The Supreme Court heard arguments on President Donald Trump’s travel ban which restricts travel from five Muslim majority countries, plus North Korea and Venezuela.
“It didn’t just create fear and distrust among Muslims, it created chaos,” Rep. Judy Chu (D-California) said.
Rep. Chu joined protesters outside the Supreme Court.
Inside, the president’s case was argued by Solicitor General Noel Francisco.
“This is not a so-called Muslim ban if it were it would be the most ineffective Muslim ban that one could possibly imagine.”
Francisco says it’s an issue of national security and most of the Muslim world continues to travel to the U.S.
This is the third version of the travel ban.
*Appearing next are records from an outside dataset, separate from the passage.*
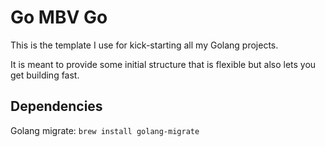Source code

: # Go MBV Go 
This is the template I use for kick-starting all my Golang projects.

It is meant to provide some initial structure that is flexible but also lets you get building fast.

## Dependencies
Golang migrate: `brew install golang-migrate`
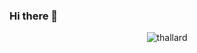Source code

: ### Hi there 👋
<p align="center"> <img src="https://komarev.com/ghpvc/?username=thallard&label=Profile%20views&color=0e75b6&style=flat" alt="thallard" /> </p>

<!--
**thallard/thallard** is a ✨ _special_ ✨ repository because its `README.md` (this file) appears on your GitHub profile.

Here are some ideas to get you started:

- 🔭 I’m currently working on ...
- 🌱 I’m currently learning ...
- 👯 I’m looking to collaborate on ...
- 🤔 I’m looking for help with ...
- 💬 Ask me about ...
- 📫 How to reach me: ...
- 😄 Pronouns: ...
- ⚡ Fun fact: ...
-->
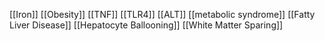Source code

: [[Iron]]
[[Obesity]]
[[TNF]]
[[TLR4]]
[[ALT]]
[[metabolic syndrome]]
[[Fatty Liver Disease]]
[[Hepatocyte Ballooning]]
[[White Matter Sparing]]
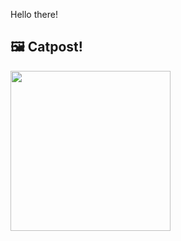 Hello there!



## 🖼️ Catpost!

<sub>
    <img src="https://cdn2.thecatapi.com/images/IdC6U9GS0.png" height="256">
</sub>

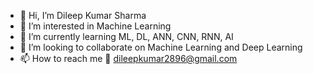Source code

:- 👋 Hi, I’m Dileep Kumar Sharma
- 👀 I’m interested in Machine Learning
- 🌱 I’m currently learning ML, DL, ANN, CNN, RNN, AI
- 💞️ I’m looking to collaborate on Machine Learning and Deep Learning
- 📫 How to reach me 📧 dileepkumar2896@gmail.com

<!---
Dileep2896/Dileep2896 is a ✨ special ✨ repository because its `README.md` (this file) appears on your GitHub profile.
You can click the Preview link to take a look at your changes.
--->
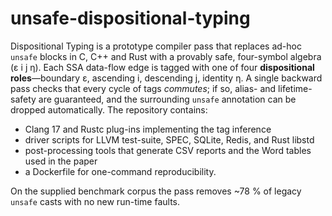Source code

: # unsafe-dispositional-typing
Dispositional Typing is a prototype compiler pass that replaces ad-hoc `unsafe` blocks in C, C++ and Rust with a provably safe, four-symbol algebra (ε i j η).
Each SSA data-flow edge is tagged with one of four **dispositional roles**—boundary ε, ascending i, descending j, identity η. A single backward pass checks that every cycle of tags *commutes*; if so, alias- and lifetime-safety are guaranteed, and the surrounding `unsafe` annotation can be dropped automatically.
The repository contains:

* Clang 17 and Rustc plug-ins implementing the tag inference
* driver scripts for LLVM test-suite, SPEC, SQLite, Redis, and Rust libstd
* post-processing tools that generate CSV reports and the Word tables used in the paper
* a Dockerfile for one-command reproducibility.

On the supplied benchmark corpus the pass removes \~78 % of legacy `unsafe` casts with no new run-time faults.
The State of Hawaii argued the ban is discriminatory, violates the constitution and conflicts with immigration laws passed by congress.
Some the questions during arguments centered around whether comments by candidate Trump about Muslims should be taken into account when deciding this case.
“Suppose you have a local mayor and as a candidate, he makes vituperative hateful statements. He gets elected and on day two he takes acts that are consistent with those hateful statements. Whatever he said in the campaign is irrelevant?” Justice Anthony Kennedy said.
Neal Katyal represents Hawaii and says after taking office, President Trump has repeated, tweeted and embraced anti-Muslim sentiments.
“Can we have a president that says in the terms he has, things like a complete and total shutdown of Muslim immigration should happen,” Katyal said.
Katyal says that question will be settled by the court’s decision.